----- LISTED ENTRIES

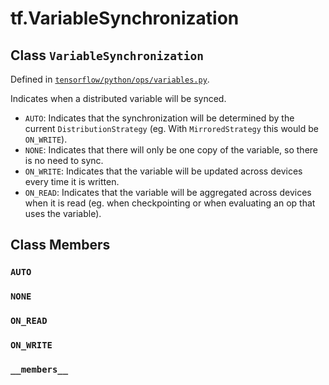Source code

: <div itemscope itemtype="http://developers.google.com/ReferenceObject">
<meta itemprop="name" content="tf.VariableSynchronization" />
<meta itemprop="path" content="Stable" />
<meta itemprop="property" content="AUTO"/>
<meta itemprop="property" content="NONE"/>
<meta itemprop="property" content="ON_READ"/>
<meta itemprop="property" content="ON_WRITE"/>
<meta itemprop="property" content="__members__"/>
</div>

# tf.VariableSynchronization

## Class `VariableSynchronization`





Defined in [`tensorflow/python/ops/variables.py`](https://www.tensorflow.org/code/tensorflow/python/ops/variables.py).

Indicates when a distributed variable will be synced.

* `AUTO`: Indicates that the synchronization will be determined by the current
  `DistributionStrategy` (eg. With `MirroredStrategy` this would be
  `ON_WRITE`).
* `NONE`: Indicates that there will only be one copy of the variable, so
  there is no need to sync.
* `ON_WRITE`: Indicates that the variable will be updated across devices
  every time it is written.
* `ON_READ`: Indicates that the variable will be aggregated across devices
  when it is read (eg. when checkpointing or when evaluating an op that uses
  the variable).

## Class Members

<h3 id="AUTO"><code>AUTO</code></h3>

<h3 id="NONE"><code>NONE</code></h3>

<h3 id="ON_READ"><code>ON_READ</code></h3>

<h3 id="ON_WRITE"><code>ON_WRITE</code></h3>

<h3 id="__members__"><code>__members__</code></h3>

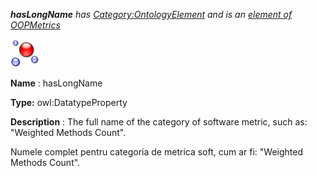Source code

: ___hasLongName__ 
 has
 [Category:OntologyElement](../../Category/OntologyElement "Category:OntologyElement") 
 and is an
 [element of](../../Property/ElementOf "Property:ElementOf") 
[OOPMetrics](../../Submissions/OOPMetrics "Submissions:OOPMetrics")_




  





[![DatatypeProperty](../images/thumb/a/a5/DatatypeProperty.gif/45px-DatatypeProperty.gif)](../../Image/DatatypeProperty.gif "DatatypeProperty")


__Name__ 
 : hasLongName
 



__Type:__ 
 owl:DatatypeProperty
 



__Description__ 
 : The full name of the category of software metric, such as: "Weighted Methods Count".
 



  





 Numele complet pentru categoria de metrica soft, cum ar fi: "Weighted Methods Count".
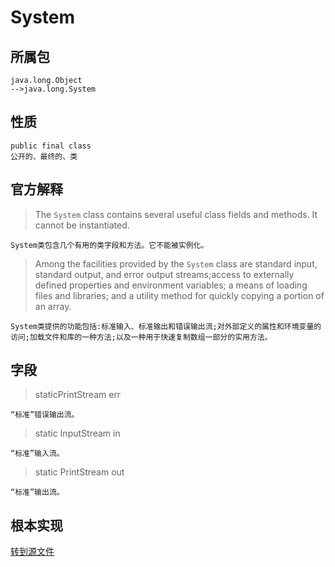 # System

## 所属包

    java.long.Object  
    -->java.long.System

## 性质

    public final class
    公开的、最终的、类

## 官方解释

> The <code>System</code> class contains several useful class fields and methods. It cannot be instantiated.  

    System类包含几个有用的类字段和方法。它不能被实例化。

> <p>Among the facilities provided by the <code>System</code> class are standard input, standard output, and error output streams;access to externally defined properties and environment variables; a means of loading files and libraries; and a utility method for quickly copying a portion of an array.

    System类提供的功能包括:标准输入、标准输出和错误输出流;对外部定义的属性和环境变量的访问;加载文件和库的一种方法;以及一种用于快速复制数组一部分的实用方法。

## 字段

> staticPrintStream err

    “标准”错误输出流。

> static InputStream in  

    “标准”输入流。

> static PrintStream out  

    “标准”输出流。

## 根本实现

[转到源文件](../../source/jdk/jdk-7fcf35286d52/src/share/native/java/lang/System.c)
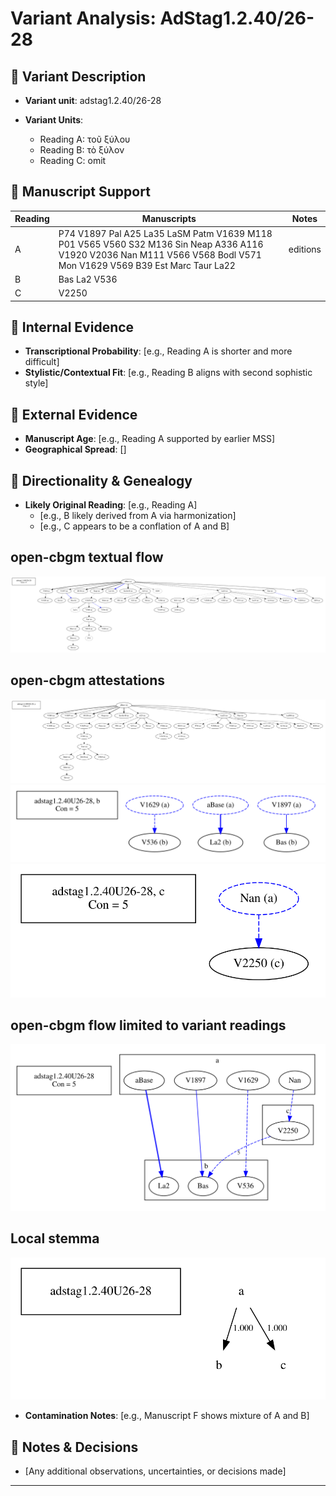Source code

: # Variant Analysis: AdStag1.2.40/26-28

## 📌 Variant Description
- **Variant unit**: adstag1.2.40/26-28

- **Variant Units**: 
  - Reading A: τοῦ ξύλου
  - Reading B: τὸ ξύλον
  - Reading C: omit

## 🧬 Manuscript Support
| Reading | Manuscripts | Notes |
|--------|-------------|-------|
| A      | P74 V1897 Pal A25 La35 LaSM Patm V1639 M118 P01 V565 V560 S32 M136 Sin Neap A336 A116 V1920 V2036 Nan M111 V566 V568 Bodl V571 Mon V1629 V569 B39 Est Marc Taur La22   | editions  |
| B      | Bas La2 V536 |  |
| C      | V2250   |  |

## 🧠 Internal Evidence
- **Transcriptional Probability**: [e.g., Reading A is shorter and more difficult]
- **Stylistic/Contextual Fit**: [e.g., Reading B aligns with second sophistic style]

## 🧭 External Evidence
- **Manuscript Age**: [e.g., Reading A supported by earlier MSS]
- **Geographical Spread**: []

## 🔄 Directionality & Genealogy
- **Likely Original Reading**: [e.g., Reading A]
  - [e.g., B likely derived from A via harmonization]
  - [e.g., C appears to be a conflation of A and B]
## open-cbgm textual flow ##
![adstag1.2.40U26-28](flow/adstag1.2.40U26-28-textual-flow.svg "adstag1.2.40U26-28")
## open-cbgm attestations ##
![adstag1.2.40U26-28Ra](attestations/adstag1.2.40U26-28Ra-coherence-attestations.svg "adstag1.2.40U26-28Ra")
![adstag1.2.40U26-28Rb](attestations/adstag1.2.40U26-28Rb-coherence-attestations.svg "adstag1.2.40U26-28Rb")
![adstag1.2.40U26-28Rc](attestations/adstag1.2.40U26-28Rc-coherence-attestations.svg "adstag1.2.40U26-28Rc")
## open-cbgm flow limited to variant readings ##
![adstag1.2.40U26-28](variants/adstag1.2.40U26-28-coherence-variants.svg "adstag1.2.40U26-28")
## Local stemma ##
![adstag1.2.40U26-28](local/adstag1.2.40U26-28-local-stemma.svg "adstag1.2.40U26-28")

- **Contamination Notes**: [e.g., Manuscript F shows mixture of A and B]

## 📝 Notes & Decisions
- [Any additional observations, uncertainties, or decisions made]

---
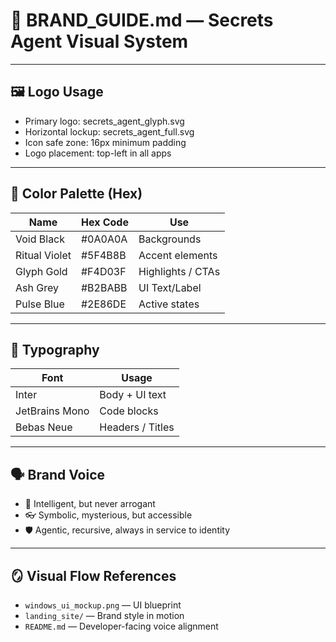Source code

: # 🎨 BRAND_GUIDE.md — Secrets Agent Visual System

---

## 🖼 Logo Usage

- Primary logo: secrets_agent_glyph.svg
- Horizontal lockup: secrets_agent_full.svg
- Icon safe zone: 16px minimum padding
- Logo placement: top-left in all apps

---

## 🎨 Color Palette (Hex)

| Name         | Hex Code  | Use                |
|--------------|-----------|--------------------|
| Void Black   | #0A0A0A   | Backgrounds        |
| Ritual Violet| #5F4B8B   | Accent elements    |
| Glyph Gold   | #F4D03F   | Highlights / CTAs  |
| Ash Grey     | #B2BABB   | UI Text/Label      |
| Pulse Blue   | #2E86DE   | Active states      |

---

## 🧬 Typography

| Font         | Usage             |
|--------------|------------------|
| Inter        | Body + UI text    |
| JetBrains Mono | Code blocks      |
| Bebas Neue   | Headers / Titles  |

---

## 🗣 Brand Voice

- 🧠 Intelligent, but never arrogant
- 👓 Symbolic, mysterious, but accessible
- 🛡 Agentic, recursive, always in service to identity

---

## 🪞 Visual Flow References

- `windows_ui_mockup.png` — UI blueprint
- `landing_site/` — Brand style in motion
- `README.md` — Developer-facing voice alignment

----------

* **PROBLEM REQUIREMENTS**
Quote only what lies between the first line of the records and the line containing "by the current", please, including both lines and excluding images.

* **SOLUTION FOR THIS PROBLEM**
Source code

: <div itemscope itemtype="http://developers.google.com/ReferenceObject">
<meta itemprop="name" content="tf.VariableSynchronization" />
<meta itemprop="path" content="Stable" />
<meta itemprop="property" content="AUTO"/>
<meta itemprop="property" content="NONE"/>
<meta itemprop="property" content="ON_READ"/>
<meta itemprop="property" content="ON_WRITE"/>
<meta itemprop="property" content="__members__"/>
</div>

# tf.VariableSynchronization

## Class `VariableSynchronization`





Defined in [`tensorflow/python/ops/variables.py`](https://www.tensorflow.org/code/tensorflow/python/ops/variables.py).

Indicates when a distributed variable will be synced.

* `AUTO`: Indicates that the synchronization will be determined by the current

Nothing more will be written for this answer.